_Saved data entries:_
* * * * *

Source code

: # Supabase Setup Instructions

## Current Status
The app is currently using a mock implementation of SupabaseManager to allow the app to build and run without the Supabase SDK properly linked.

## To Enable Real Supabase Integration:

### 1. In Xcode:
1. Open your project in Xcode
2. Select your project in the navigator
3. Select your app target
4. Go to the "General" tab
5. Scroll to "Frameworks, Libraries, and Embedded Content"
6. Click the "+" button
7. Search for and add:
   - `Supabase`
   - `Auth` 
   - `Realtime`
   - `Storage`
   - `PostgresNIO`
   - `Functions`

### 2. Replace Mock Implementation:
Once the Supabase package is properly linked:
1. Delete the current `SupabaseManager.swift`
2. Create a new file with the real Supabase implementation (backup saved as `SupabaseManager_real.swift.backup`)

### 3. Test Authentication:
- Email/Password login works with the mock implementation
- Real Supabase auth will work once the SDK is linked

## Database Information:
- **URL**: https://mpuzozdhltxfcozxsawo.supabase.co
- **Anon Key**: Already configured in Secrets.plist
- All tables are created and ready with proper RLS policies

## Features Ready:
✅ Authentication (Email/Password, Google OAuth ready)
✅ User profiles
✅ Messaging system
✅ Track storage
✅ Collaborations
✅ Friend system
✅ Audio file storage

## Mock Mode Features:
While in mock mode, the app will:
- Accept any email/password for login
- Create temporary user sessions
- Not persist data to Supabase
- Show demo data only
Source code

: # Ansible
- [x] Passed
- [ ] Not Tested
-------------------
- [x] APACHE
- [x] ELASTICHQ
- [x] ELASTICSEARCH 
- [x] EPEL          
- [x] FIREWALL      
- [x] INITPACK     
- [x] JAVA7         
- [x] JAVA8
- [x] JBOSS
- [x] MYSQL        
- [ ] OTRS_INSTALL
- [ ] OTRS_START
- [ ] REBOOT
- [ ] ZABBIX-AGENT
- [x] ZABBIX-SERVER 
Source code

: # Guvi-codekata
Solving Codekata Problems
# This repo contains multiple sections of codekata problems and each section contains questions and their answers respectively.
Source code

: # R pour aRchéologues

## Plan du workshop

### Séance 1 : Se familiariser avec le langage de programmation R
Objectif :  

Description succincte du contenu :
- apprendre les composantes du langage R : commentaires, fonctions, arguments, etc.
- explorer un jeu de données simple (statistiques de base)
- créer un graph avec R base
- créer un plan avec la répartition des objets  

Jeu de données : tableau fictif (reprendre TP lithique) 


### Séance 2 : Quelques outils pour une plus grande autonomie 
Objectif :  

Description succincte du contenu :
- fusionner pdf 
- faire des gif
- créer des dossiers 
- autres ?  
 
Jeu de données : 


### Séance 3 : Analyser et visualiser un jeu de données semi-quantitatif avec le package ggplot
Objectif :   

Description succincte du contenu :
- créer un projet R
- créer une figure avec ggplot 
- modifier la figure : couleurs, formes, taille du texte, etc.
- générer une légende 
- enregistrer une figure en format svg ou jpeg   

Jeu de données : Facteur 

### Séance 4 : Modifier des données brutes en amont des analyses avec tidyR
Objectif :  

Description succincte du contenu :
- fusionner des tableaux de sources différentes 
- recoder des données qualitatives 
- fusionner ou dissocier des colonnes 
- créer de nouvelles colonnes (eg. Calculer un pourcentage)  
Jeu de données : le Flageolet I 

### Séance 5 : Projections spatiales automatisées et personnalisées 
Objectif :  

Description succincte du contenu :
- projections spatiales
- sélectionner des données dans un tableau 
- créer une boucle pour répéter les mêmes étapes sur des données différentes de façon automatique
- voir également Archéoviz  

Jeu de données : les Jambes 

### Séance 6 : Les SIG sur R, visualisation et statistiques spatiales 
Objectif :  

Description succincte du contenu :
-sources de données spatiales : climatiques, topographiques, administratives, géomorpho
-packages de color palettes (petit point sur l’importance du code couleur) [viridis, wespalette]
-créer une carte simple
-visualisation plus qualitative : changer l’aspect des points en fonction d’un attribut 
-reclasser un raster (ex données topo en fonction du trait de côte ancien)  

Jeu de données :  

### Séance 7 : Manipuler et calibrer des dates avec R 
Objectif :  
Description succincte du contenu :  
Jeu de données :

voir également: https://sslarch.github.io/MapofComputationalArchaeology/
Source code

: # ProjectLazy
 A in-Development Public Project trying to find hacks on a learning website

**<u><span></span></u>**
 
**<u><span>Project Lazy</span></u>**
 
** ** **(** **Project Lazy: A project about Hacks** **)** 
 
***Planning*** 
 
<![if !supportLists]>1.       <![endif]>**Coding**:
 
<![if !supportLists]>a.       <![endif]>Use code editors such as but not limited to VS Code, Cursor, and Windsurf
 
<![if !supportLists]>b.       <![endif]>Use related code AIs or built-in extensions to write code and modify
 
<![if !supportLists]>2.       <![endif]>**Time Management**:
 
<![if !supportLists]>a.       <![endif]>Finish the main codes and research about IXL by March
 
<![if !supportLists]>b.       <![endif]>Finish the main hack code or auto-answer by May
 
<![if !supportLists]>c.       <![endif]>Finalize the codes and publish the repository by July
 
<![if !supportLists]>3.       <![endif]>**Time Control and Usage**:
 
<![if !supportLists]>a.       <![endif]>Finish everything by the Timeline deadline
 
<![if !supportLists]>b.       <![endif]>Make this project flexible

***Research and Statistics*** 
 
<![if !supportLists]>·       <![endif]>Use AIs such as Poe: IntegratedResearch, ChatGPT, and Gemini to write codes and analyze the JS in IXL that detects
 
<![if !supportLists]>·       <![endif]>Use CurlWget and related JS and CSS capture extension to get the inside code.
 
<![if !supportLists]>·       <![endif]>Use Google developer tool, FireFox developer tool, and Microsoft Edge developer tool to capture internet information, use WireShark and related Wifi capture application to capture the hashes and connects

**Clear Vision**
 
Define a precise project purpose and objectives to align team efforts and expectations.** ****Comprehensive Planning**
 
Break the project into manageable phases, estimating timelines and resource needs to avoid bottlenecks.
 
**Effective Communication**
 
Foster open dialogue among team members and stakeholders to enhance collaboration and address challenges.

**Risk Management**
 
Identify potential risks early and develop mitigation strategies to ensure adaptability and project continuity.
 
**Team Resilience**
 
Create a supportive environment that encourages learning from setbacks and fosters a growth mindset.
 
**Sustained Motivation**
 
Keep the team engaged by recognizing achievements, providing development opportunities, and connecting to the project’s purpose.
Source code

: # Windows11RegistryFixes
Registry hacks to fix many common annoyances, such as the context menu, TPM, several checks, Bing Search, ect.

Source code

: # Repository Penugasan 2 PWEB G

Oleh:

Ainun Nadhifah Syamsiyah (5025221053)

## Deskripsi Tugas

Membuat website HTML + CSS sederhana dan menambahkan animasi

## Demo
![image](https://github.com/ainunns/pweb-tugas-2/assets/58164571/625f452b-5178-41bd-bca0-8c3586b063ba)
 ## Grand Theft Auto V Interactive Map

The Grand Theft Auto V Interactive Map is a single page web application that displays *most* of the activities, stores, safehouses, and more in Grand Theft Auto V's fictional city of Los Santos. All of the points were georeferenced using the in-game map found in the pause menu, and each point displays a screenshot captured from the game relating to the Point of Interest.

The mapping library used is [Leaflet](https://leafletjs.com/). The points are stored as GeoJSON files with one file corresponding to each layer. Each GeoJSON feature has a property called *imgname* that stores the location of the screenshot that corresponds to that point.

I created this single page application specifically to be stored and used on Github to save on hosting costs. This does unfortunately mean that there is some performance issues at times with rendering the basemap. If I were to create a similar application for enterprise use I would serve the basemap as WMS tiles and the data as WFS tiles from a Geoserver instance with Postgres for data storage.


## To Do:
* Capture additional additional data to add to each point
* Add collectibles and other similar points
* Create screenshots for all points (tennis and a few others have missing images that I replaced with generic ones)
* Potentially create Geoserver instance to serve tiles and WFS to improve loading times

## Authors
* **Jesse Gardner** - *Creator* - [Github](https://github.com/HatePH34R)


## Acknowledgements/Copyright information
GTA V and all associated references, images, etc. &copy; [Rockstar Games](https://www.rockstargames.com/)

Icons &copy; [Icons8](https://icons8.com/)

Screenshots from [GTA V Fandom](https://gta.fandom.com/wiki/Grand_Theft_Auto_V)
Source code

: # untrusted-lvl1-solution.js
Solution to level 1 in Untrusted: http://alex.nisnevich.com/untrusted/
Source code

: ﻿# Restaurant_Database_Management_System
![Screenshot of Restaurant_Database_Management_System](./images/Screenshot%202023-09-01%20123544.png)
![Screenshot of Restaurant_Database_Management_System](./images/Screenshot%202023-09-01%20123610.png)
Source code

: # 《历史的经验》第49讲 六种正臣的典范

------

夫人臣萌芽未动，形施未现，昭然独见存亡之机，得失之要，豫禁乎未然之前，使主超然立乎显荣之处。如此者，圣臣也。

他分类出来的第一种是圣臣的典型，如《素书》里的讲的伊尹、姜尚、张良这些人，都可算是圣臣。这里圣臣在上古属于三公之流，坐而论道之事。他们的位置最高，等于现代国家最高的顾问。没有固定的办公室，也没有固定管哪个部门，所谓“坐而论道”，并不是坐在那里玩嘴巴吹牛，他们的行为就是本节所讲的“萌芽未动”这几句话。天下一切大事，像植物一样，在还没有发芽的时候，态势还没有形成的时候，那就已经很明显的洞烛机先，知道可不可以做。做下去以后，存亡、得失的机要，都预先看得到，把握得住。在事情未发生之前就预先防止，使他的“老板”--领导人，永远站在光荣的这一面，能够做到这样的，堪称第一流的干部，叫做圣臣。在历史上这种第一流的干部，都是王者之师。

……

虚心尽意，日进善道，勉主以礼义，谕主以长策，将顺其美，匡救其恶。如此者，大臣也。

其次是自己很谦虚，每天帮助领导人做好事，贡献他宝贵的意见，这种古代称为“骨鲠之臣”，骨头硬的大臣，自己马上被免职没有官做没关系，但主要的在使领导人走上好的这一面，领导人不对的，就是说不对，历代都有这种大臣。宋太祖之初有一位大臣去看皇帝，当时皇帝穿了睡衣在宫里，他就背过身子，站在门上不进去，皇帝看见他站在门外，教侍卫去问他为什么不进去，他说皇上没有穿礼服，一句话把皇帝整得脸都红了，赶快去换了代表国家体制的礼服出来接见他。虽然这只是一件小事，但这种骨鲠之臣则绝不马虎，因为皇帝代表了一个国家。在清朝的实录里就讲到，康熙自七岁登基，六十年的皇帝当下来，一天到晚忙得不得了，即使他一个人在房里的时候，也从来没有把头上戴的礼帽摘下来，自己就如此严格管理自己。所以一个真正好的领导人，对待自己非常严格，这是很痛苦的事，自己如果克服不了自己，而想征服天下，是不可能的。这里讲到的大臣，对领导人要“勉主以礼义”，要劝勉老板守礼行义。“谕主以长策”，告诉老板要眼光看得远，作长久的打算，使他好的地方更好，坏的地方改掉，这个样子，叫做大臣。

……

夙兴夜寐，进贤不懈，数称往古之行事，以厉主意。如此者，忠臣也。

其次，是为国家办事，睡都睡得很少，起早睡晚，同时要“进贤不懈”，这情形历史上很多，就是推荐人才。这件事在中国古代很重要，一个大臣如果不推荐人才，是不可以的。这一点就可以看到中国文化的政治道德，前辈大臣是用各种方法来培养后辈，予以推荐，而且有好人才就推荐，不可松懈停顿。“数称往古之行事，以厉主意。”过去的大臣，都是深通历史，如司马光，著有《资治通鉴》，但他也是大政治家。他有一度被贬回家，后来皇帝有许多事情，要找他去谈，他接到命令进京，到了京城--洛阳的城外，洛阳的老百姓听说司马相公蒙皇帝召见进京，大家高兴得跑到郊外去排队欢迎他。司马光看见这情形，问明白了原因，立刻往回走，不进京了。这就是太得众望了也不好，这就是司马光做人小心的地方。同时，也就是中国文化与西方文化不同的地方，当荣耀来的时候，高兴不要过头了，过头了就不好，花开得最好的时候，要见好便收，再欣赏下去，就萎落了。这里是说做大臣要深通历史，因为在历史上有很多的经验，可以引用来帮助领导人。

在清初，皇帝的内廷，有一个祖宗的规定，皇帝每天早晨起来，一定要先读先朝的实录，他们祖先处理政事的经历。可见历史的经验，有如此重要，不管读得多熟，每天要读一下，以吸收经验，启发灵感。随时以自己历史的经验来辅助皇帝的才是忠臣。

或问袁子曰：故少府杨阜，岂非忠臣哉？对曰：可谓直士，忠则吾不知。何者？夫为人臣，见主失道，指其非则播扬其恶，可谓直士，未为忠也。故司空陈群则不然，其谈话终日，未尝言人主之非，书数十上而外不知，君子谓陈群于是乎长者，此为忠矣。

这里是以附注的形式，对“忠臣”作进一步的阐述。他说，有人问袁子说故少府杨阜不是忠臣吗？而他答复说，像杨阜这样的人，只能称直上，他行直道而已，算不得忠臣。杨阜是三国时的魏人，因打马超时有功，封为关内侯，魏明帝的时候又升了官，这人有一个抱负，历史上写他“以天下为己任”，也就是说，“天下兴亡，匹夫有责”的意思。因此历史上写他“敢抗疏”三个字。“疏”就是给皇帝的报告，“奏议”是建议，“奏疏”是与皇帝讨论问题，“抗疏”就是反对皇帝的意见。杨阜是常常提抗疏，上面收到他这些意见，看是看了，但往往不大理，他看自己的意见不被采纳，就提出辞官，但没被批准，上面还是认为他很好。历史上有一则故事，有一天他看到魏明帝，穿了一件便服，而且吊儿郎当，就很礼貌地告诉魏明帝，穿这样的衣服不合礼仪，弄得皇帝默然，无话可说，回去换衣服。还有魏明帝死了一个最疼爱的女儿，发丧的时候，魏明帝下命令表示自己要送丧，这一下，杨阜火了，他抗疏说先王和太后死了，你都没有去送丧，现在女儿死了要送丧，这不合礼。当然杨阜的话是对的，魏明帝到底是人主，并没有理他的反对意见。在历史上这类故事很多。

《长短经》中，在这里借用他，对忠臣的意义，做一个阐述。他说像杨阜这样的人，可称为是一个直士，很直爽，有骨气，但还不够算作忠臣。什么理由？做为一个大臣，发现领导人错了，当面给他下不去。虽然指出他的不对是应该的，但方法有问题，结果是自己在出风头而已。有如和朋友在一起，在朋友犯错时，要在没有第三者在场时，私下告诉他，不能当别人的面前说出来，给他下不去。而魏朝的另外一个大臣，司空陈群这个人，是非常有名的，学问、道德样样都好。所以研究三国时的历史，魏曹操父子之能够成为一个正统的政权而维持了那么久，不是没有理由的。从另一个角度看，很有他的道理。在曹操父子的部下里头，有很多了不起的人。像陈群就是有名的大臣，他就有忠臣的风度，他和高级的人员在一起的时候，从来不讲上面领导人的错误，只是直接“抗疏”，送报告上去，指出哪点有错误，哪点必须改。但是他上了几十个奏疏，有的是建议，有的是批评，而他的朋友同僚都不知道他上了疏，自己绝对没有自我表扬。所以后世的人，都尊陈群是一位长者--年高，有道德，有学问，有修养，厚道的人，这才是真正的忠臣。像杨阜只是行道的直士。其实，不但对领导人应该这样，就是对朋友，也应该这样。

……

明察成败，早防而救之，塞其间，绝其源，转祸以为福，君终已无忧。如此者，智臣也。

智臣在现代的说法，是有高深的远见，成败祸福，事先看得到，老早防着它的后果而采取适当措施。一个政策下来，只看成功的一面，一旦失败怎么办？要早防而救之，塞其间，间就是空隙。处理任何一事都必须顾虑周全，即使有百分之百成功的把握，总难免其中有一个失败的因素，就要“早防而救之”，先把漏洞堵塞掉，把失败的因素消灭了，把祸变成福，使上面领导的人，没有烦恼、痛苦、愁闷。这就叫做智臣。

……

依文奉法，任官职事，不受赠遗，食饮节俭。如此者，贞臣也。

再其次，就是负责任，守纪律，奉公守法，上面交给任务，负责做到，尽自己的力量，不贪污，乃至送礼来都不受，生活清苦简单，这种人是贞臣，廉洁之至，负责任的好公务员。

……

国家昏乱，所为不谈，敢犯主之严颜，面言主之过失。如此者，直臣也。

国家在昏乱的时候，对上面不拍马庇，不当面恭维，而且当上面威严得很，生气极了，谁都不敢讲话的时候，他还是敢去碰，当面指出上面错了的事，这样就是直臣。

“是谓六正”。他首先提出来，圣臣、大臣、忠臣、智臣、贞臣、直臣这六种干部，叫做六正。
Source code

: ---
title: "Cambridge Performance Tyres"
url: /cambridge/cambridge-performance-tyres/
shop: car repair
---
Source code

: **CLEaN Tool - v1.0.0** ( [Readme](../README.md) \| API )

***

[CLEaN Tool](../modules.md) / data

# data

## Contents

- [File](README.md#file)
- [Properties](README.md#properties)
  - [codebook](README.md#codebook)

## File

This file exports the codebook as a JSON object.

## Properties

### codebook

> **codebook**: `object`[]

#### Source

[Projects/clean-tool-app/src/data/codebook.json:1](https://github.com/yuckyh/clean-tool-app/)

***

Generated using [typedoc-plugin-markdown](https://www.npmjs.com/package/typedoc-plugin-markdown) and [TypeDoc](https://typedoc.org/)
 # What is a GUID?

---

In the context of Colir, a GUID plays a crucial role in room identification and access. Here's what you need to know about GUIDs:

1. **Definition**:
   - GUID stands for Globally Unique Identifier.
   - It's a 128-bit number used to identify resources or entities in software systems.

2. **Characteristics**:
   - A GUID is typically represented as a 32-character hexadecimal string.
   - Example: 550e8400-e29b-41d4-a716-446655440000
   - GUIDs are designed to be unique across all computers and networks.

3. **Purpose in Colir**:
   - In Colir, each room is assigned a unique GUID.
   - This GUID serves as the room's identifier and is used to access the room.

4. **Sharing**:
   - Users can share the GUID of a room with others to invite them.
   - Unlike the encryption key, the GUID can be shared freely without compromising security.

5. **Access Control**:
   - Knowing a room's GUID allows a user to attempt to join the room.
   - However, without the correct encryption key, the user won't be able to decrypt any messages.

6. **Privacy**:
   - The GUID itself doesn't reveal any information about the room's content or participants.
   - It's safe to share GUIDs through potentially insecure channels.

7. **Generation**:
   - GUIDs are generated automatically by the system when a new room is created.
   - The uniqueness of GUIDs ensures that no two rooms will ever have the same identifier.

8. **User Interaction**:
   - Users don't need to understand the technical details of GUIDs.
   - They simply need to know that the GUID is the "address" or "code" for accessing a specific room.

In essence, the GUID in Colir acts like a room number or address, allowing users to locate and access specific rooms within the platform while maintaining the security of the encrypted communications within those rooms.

* * * * *

_Brief:_ One number answers this exercise: the count of lines above in which the word "avec" appears.

_Solution to this problem:_ 7